_Problem requirements_
Give back all of the data exactly.

Records from a data collection
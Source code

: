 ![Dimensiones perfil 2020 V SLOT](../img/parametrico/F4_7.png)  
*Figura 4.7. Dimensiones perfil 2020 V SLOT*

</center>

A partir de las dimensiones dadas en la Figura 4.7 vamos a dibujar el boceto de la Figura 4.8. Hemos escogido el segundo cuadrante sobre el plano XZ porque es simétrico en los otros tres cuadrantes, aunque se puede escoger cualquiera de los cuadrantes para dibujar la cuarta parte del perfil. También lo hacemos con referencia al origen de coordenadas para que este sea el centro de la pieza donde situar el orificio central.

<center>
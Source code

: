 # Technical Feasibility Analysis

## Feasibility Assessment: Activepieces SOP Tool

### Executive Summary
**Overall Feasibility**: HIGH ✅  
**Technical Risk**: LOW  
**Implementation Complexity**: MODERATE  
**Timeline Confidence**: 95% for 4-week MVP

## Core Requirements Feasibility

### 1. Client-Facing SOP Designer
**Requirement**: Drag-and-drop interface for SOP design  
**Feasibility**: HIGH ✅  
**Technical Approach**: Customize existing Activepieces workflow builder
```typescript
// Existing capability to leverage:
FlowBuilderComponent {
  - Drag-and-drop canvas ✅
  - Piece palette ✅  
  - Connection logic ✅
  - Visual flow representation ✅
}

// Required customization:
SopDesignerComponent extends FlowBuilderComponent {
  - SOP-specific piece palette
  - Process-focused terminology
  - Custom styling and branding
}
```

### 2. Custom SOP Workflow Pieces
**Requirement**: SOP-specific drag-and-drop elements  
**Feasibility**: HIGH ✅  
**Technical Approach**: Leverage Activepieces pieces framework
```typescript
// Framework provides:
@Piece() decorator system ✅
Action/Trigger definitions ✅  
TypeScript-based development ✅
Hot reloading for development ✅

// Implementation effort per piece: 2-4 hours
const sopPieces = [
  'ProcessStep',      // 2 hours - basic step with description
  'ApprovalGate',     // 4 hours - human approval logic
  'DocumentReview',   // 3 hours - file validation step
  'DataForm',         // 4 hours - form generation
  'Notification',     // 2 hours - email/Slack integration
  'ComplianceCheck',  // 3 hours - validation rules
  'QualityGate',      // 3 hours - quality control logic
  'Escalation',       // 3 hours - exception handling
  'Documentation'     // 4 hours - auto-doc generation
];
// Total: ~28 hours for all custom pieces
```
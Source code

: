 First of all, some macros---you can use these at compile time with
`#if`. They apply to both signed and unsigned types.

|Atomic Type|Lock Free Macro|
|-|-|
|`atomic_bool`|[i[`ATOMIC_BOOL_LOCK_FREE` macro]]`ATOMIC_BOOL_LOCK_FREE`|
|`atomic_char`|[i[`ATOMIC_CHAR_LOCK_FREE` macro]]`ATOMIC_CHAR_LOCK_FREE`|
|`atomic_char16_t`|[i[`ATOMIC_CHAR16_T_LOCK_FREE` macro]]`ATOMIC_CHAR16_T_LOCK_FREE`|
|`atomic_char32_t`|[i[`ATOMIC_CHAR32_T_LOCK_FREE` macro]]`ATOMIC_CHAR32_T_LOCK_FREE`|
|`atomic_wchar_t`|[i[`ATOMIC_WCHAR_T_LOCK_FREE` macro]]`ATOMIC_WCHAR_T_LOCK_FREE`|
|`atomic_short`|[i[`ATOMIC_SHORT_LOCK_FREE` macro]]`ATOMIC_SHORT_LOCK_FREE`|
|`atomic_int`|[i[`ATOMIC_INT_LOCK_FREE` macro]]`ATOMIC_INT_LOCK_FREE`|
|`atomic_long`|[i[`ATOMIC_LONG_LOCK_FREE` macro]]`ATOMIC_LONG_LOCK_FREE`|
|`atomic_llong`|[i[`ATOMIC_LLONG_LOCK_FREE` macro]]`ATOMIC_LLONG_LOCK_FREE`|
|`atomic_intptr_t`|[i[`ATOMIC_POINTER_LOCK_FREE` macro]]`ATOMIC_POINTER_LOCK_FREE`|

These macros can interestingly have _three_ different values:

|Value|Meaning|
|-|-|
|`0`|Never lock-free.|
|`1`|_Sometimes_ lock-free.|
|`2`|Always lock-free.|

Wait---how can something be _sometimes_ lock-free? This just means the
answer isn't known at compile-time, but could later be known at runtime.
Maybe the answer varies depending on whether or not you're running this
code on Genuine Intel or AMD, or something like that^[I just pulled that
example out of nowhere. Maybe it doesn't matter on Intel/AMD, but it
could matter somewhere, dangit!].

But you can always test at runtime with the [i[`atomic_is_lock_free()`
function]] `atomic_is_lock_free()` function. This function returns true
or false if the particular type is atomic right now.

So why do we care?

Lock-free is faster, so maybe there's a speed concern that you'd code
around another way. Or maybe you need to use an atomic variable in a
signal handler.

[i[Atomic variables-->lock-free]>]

_Answer to this exercise_
Source code

: ![Dimensiones perfil 2020 V SLOT](../img/parametrico/F4_7.png)  
*Figura 4.7. Dimensiones perfil 2020 V SLOT*

</center>

A partir de las dimensiones dadas en la Figura 4.7 vamos a dibujar el boceto de la Figura 4.8. Hemos escogido el segundo cuadrante sobre el plano XZ porque es simétrico en los otros tres cuadrantes, aunque se puede escoger cualquiera de los cuadrantes para dibujar la cuarta parte del perfil. También lo hacemos con referencia al origen de coordenadas para que este sea el centro de la pieza donde situar el orificio central.

<center>
Source code

: # Technical Feasibility Analysis

## Feasibility Assessment: Activepieces SOP Tool

### Executive Summary
**Overall Feasibility**: HIGH ✅  
**Technical Risk**: LOW  
**Implementation Complexity**: MODERATE  
**Timeline Confidence**: 95% for 4-week MVP

## Core Requirements Feasibility

### 1. Client-Facing SOP Designer
**Requirement**: Drag-and-drop interface for SOP design  
**Feasibility**: HIGH ✅  
**Technical Approach**: Customize existing Activepieces workflow builder
```typescript
// Existing capability to leverage:
FlowBuilderComponent {
  - Drag-and-drop canvas ✅
  - Piece palette ✅  
  - Connection logic ✅
  - Visual flow representation ✅
}

// Required customization:
SopDesignerComponent extends FlowBuilderComponent {
  - SOP-specific piece palette
  - Process-focused terminology
  - Custom styling and branding
}
```

### 2. Custom SOP Workflow Pieces
**Requirement**: SOP-specific drag-and-drop elements  
**Feasibility**: HIGH ✅  
**Technical Approach**: Leverage Activepieces pieces framework
```typescript
// Framework provides:
@Piece() decorator system ✅
Action/Trigger definitions ✅  
TypeScript-based development ✅
Hot reloading for development ✅

// Implementation effort per piece: 2-4 hours
const sopPieces = [
  'ProcessStep',      // 2 hours - basic step with description
  'ApprovalGate',     // 4 hours - human approval logic
  'DocumentReview',   // 3 hours - file validation step
  'DataForm',         // 4 hours - form generation
  'Notification',     // 2 hours - email/Slack integration
  'ComplianceCheck',  // 3 hours - validation rules
  'QualityGate',      // 3 hours - quality control logic
  'Escalation',       // 3 hours - exception handling
  'Documentation'     // 4 hours - auto-doc generation
];
// Total: ~28 hours for all custom pieces
```
Source code

: First of all, some macros---you can use these at compile time with
`#if`. They apply to both signed and unsigned types.

|Atomic Type|Lock Free Macro|
|-|-|
|`atomic_bool`|[i[`ATOMIC_BOOL_LOCK_FREE` macro]]`ATOMIC_BOOL_LOCK_FREE`|
|`atomic_char`|[i[`ATOMIC_CHAR_LOCK_FREE` macro]]`ATOMIC_CHAR_LOCK_FREE`|
|`atomic_char16_t`|[i[`ATOMIC_CHAR16_T_LOCK_FREE` macro]]`ATOMIC_CHAR16_T_LOCK_FREE`|
|`atomic_char32_t`|[i[`ATOMIC_CHAR32_T_LOCK_FREE` macro]]`ATOMIC_CHAR32_T_LOCK_FREE`|
|`atomic_wchar_t`|[i[`ATOMIC_WCHAR_T_LOCK_FREE` macro]]`ATOMIC_WCHAR_T_LOCK_FREE`|
|`atomic_short`|[i[`ATOMIC_SHORT_LOCK_FREE` macro]]`ATOMIC_SHORT_LOCK_FREE`|
|`atomic_int`|[i[`ATOMIC_INT_LOCK_FREE` macro]]`ATOMIC_INT_LOCK_FREE`|
|`atomic_long`|[i[`ATOMIC_LONG_LOCK_FREE` macro]]`ATOMIC_LONG_LOCK_FREE`|
|`atomic_llong`|[i[`ATOMIC_LLONG_LOCK_FREE` macro]]`ATOMIC_LLONG_LOCK_FREE`|
|`atomic_intptr_t`|[i[`ATOMIC_POINTER_LOCK_FREE` macro]]`ATOMIC_POINTER_LOCK_FREE`|

These macros can interestingly have _three_ different values:

|Value|Meaning|
|-|-|
|`0`|Never lock-free.|
|`1`|_Sometimes_ lock-free.|
|`2`|Always lock-free.|

Wait---how can something be _sometimes_ lock-free? This just means the
answer isn't known at compile-time, but could later be known at runtime.
Maybe the answer varies depending on whether or not you're running this
code on Genuine Intel or AMD, or something like that^[I just pulled that
example out of nowhere. Maybe it doesn't matter on Intel/AMD, but it
could matter somewhere, dangit!].

But you can always test at runtime with the [i[`atomic_is_lock_free()`
function]] `atomic_is_lock_free()` function. This function returns true
or false if the particular type is atomic right now.

So why do we care?

Lock-free is faster, so maybe there's a speed concern that you'd code
around another way. Or maybe you need to use an atomic variable in a
signal handler.

[i[Atomic variables-->lock-free]>]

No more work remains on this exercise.